Power for the ETCS is provided by 22% efficient GaAs solar cells covering the 0.38 m2 frontal area of the ETCS with a packing efficiency of 88%. This solar array provides the minimum 37 W for the ETCS systems in a 500 W/m2 solar flux. As the ETCS approaches Earth, the solar flux will exceed 500 W/m2, so excess power will be shunted.

Propulsion for the ETCS is provided by eight 0.9 N Olin MR-103c monopropellant hydrazine thrusters. The MR-103c is widely used in communications satellite applications. Hydrazine is stored in two titanium tanks and is supplied to the thrusters by a blow down system. Attitude control and navigation is assisted by a star tracker, sun sensors, and the Interferometric Fiber Optic Gyro and Inertial Measuring Unit (IFOG/IMU). The ETCS contains a computer, transponder, and an antenna in order to maintain contact with Earth.

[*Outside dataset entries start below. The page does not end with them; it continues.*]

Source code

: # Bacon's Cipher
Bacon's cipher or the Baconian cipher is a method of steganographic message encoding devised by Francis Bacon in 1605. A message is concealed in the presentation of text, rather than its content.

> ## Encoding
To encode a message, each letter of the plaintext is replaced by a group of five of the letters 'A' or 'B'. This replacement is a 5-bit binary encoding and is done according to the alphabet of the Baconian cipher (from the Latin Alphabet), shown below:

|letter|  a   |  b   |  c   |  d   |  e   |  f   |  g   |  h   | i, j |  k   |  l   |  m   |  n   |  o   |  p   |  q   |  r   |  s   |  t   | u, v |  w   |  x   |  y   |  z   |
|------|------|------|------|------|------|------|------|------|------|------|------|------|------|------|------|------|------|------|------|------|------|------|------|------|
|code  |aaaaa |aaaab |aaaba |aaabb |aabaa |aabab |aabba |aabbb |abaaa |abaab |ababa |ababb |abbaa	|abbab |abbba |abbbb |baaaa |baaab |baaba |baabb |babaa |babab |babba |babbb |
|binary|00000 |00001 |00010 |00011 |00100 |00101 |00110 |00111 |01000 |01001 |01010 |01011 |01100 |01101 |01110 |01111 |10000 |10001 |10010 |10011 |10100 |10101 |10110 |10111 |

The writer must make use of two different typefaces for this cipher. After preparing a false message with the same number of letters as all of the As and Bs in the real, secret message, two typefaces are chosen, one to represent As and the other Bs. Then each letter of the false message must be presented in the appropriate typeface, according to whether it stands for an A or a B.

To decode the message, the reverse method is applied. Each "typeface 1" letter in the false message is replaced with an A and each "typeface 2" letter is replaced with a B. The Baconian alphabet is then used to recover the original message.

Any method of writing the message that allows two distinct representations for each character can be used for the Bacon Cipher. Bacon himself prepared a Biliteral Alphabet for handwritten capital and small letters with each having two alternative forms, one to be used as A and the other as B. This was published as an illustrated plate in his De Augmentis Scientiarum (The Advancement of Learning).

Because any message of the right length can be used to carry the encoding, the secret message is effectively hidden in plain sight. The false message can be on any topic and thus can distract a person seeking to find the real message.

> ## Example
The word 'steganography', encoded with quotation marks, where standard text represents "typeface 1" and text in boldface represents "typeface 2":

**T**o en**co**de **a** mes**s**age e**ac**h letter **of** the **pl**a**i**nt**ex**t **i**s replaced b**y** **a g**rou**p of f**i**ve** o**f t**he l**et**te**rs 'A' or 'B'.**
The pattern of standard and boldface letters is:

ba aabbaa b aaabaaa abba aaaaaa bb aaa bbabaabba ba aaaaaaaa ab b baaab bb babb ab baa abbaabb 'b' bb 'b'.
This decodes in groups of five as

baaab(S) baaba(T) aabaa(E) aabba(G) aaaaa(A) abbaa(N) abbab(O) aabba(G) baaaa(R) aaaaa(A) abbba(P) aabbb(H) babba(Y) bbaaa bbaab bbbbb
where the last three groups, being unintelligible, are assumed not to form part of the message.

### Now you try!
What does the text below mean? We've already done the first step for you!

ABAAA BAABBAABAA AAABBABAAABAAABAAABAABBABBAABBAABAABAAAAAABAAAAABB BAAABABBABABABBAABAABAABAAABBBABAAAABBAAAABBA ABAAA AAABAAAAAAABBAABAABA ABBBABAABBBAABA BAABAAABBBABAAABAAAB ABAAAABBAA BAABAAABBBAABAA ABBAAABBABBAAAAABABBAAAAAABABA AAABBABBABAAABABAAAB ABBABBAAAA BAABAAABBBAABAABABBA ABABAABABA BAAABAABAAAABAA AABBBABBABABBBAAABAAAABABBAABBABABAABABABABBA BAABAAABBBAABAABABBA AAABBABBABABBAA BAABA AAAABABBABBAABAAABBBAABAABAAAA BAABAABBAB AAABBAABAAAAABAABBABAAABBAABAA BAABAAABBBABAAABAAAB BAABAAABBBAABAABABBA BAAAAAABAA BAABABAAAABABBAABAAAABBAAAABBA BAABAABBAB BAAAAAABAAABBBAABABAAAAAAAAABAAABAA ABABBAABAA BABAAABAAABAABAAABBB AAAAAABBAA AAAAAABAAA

Mars Transfer Cruise Stage (MTCS)

During launch from Earth, the MTCS (Fig. 20) serves as the mating adapter between the MLV and the upper stage of the Delta II. During transfer, the MTCS performs tasks similar to those performed by the ETCS. The MTCS must provide 130 m/s of course correction and attitude control DV, provide navigation and communication with Earth, and provide power for MTCS and MLV systems en route to Mars.

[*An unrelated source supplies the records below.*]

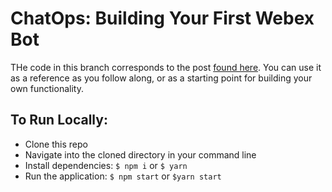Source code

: # ChatOps: Building Your First Webex Bot

THe code in this branch corresponds to the post [found here]().  You can use it as a reference as you follow along, or as a starting point for building your own functionality.

## To Run Locally:
- Clone this repo
- Navigate into the cloned directory in your command line
- Install dependencies: `$ npm i` or `$ yarn`
- Run the application: `$ npm start` or `$yarn start`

The MTCS is constructed out of a 2.8 m diameter, 1 cm thick graphite epoxy and Nomex honeycomb panel. The MLV aerobrake sits in the MLV support frame which joins the MLV to the upper stage of the Delta II. Straps that are connected by explosive bolts to the structural ring on the back shell hold the MLV down into the MLV support frame. RCS propulsion is provided by a monopropellant blow down system similar to that of the ETCS. However, the MTCS uses 4.4 N Olin MR-111 thrusters. Navigation and communications are facilitated by a transponder, antenna, sun sensors, and a star tracker located on the MTCS. The computer and IFOG/IMU on the ETCS are used by the MTCS to reduce mass. The power of 120 W required by the MTCS is provided by 1.2 m2 of solar panel on the front side of the MTCS.